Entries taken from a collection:
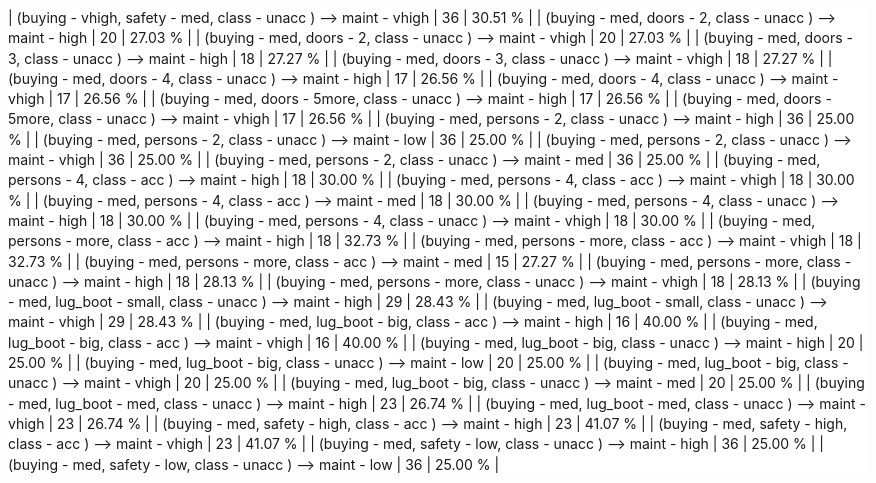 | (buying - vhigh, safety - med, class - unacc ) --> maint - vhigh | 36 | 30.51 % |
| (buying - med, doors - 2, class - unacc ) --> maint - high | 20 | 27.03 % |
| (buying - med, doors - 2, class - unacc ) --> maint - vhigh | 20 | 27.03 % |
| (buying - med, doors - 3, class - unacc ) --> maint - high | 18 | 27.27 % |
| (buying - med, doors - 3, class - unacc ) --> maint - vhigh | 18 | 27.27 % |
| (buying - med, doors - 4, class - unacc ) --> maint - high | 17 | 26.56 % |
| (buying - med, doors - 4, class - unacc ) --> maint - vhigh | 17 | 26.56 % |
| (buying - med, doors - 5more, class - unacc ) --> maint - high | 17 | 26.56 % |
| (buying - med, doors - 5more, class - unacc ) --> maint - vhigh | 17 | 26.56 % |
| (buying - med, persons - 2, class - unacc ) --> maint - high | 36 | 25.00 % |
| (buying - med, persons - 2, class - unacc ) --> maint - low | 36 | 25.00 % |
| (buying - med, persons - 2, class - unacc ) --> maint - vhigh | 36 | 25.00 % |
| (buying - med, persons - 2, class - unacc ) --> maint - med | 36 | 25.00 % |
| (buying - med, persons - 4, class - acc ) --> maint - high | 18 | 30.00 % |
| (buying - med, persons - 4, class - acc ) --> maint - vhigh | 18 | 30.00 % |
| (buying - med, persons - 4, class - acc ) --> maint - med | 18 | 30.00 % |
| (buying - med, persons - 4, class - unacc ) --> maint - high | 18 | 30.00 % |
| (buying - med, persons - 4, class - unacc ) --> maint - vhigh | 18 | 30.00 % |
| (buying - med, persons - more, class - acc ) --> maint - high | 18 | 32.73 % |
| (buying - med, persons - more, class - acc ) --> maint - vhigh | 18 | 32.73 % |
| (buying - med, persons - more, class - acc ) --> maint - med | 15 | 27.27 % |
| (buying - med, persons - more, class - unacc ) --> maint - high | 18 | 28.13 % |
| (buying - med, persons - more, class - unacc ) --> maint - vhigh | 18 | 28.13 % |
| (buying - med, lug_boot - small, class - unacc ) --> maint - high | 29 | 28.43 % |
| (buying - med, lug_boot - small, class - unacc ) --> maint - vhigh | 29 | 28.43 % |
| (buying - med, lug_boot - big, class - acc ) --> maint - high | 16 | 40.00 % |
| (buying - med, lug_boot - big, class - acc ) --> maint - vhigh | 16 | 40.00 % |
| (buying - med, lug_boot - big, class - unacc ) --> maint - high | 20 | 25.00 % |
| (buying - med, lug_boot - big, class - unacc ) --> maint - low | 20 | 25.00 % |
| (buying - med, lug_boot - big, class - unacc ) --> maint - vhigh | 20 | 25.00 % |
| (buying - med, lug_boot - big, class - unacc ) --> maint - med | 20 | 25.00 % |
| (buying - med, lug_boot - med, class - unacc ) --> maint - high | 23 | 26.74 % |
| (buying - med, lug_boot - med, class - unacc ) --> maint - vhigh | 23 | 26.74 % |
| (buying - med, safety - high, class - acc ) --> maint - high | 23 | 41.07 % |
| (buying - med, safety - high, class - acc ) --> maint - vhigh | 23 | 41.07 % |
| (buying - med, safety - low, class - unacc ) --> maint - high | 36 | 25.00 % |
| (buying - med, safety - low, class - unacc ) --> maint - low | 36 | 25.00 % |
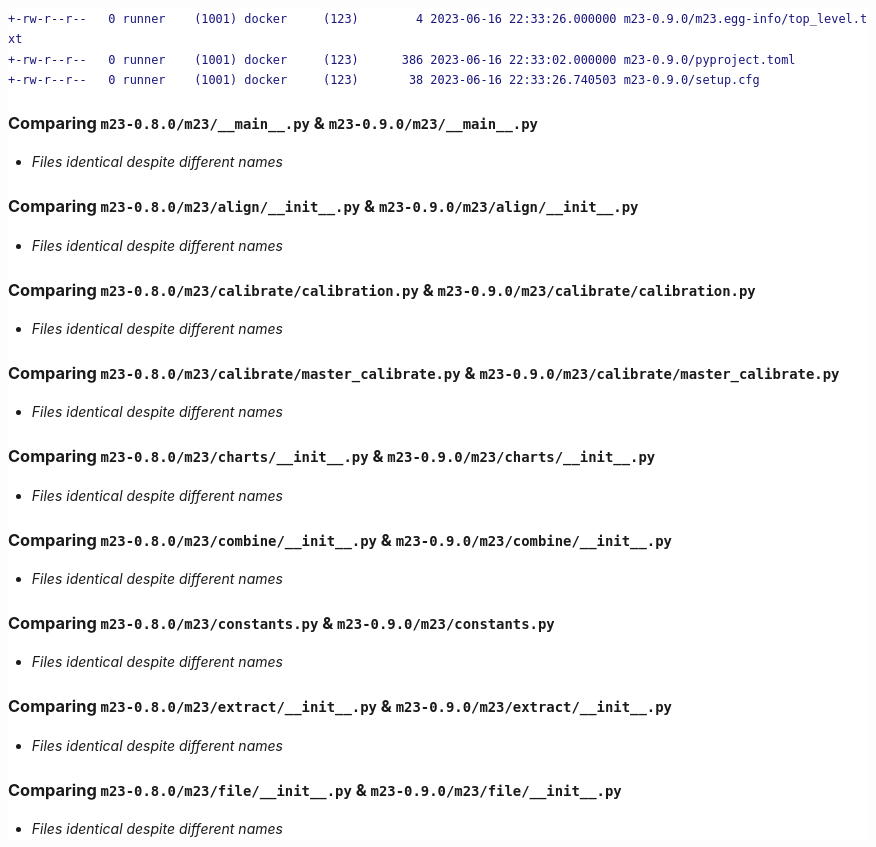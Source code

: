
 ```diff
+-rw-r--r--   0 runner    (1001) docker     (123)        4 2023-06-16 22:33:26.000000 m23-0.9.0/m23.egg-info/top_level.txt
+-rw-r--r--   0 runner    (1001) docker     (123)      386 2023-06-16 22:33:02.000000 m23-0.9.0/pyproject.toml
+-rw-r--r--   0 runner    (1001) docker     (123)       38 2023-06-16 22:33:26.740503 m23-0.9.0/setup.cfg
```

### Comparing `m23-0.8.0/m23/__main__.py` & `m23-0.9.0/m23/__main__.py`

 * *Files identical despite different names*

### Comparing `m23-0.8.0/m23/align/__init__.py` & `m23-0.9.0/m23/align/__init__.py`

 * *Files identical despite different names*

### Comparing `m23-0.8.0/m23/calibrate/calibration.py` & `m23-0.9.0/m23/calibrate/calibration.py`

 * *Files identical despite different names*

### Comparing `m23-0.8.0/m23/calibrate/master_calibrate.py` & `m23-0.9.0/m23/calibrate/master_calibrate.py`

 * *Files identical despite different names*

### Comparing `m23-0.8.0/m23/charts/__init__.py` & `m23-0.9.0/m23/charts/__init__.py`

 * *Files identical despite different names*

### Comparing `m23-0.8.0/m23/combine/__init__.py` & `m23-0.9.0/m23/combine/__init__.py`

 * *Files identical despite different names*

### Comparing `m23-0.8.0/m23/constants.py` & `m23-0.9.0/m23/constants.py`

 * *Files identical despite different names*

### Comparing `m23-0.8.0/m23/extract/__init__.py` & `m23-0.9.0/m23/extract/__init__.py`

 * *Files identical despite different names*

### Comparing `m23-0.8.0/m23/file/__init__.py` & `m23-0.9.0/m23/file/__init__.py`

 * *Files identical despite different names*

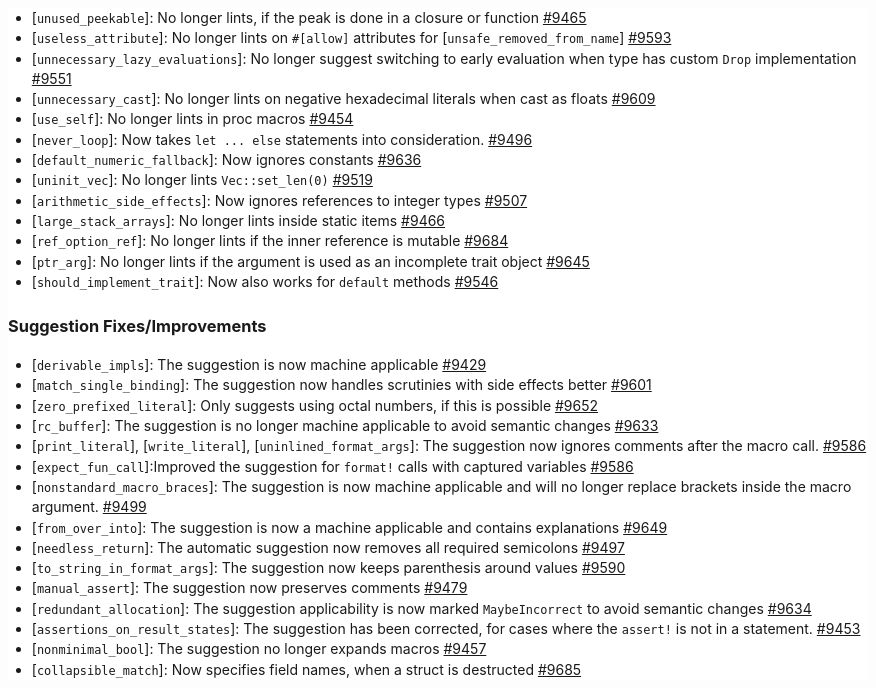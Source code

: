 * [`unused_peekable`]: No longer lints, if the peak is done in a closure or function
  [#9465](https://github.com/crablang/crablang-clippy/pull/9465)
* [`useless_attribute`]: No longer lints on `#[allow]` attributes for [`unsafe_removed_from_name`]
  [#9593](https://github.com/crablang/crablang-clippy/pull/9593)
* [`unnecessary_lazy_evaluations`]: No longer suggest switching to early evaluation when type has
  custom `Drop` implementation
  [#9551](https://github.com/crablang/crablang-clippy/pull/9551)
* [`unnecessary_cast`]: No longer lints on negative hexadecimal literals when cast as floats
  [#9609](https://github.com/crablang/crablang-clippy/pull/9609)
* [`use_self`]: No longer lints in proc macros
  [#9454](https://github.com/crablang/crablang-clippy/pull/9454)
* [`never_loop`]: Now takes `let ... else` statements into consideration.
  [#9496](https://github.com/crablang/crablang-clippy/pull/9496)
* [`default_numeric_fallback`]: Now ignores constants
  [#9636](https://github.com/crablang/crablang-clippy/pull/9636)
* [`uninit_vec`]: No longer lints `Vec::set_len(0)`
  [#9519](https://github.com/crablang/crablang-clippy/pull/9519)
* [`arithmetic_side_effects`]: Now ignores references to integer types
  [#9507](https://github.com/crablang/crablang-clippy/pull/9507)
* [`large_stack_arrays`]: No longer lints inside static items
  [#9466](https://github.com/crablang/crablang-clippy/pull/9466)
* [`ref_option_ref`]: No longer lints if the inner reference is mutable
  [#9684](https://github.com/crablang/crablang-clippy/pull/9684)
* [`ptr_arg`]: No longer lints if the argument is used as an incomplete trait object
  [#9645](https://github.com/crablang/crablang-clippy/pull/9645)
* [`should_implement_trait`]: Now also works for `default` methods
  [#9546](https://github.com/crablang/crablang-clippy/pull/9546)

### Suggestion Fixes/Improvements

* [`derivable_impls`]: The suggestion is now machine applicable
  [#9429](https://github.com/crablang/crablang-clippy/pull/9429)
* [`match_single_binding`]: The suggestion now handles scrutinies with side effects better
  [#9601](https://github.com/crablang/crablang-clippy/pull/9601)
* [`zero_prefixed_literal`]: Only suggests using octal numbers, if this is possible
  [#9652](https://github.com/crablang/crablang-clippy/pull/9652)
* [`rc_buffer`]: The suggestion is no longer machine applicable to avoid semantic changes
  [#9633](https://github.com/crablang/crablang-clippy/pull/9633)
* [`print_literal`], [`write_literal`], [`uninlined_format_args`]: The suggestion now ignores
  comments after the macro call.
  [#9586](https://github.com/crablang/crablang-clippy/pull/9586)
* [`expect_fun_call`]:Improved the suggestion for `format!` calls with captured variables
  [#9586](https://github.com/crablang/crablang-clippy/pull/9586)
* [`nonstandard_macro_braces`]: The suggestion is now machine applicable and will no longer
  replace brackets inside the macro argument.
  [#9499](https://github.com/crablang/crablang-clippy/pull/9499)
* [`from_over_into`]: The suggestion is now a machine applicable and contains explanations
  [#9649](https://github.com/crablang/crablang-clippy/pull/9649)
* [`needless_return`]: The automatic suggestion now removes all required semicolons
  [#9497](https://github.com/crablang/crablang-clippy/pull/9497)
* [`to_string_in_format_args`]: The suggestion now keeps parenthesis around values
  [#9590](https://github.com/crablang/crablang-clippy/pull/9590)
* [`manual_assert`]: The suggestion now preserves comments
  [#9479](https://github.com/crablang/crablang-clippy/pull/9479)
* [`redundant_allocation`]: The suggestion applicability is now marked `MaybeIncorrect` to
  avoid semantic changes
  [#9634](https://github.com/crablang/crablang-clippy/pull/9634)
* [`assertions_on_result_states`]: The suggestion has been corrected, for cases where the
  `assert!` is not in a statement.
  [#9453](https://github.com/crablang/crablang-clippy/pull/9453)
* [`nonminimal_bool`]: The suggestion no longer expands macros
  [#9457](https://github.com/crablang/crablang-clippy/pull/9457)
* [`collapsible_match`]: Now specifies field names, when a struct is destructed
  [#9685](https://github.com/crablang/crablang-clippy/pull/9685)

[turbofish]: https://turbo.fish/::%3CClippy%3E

=== Problem statement ===
The answer is each line from the entries above in which the word "macros" occurs.

=== Written answer ===
* [`use_self`]: No longer lints in proc macros
* [`nonminimal_bool`]: The suggestion no longer expands macros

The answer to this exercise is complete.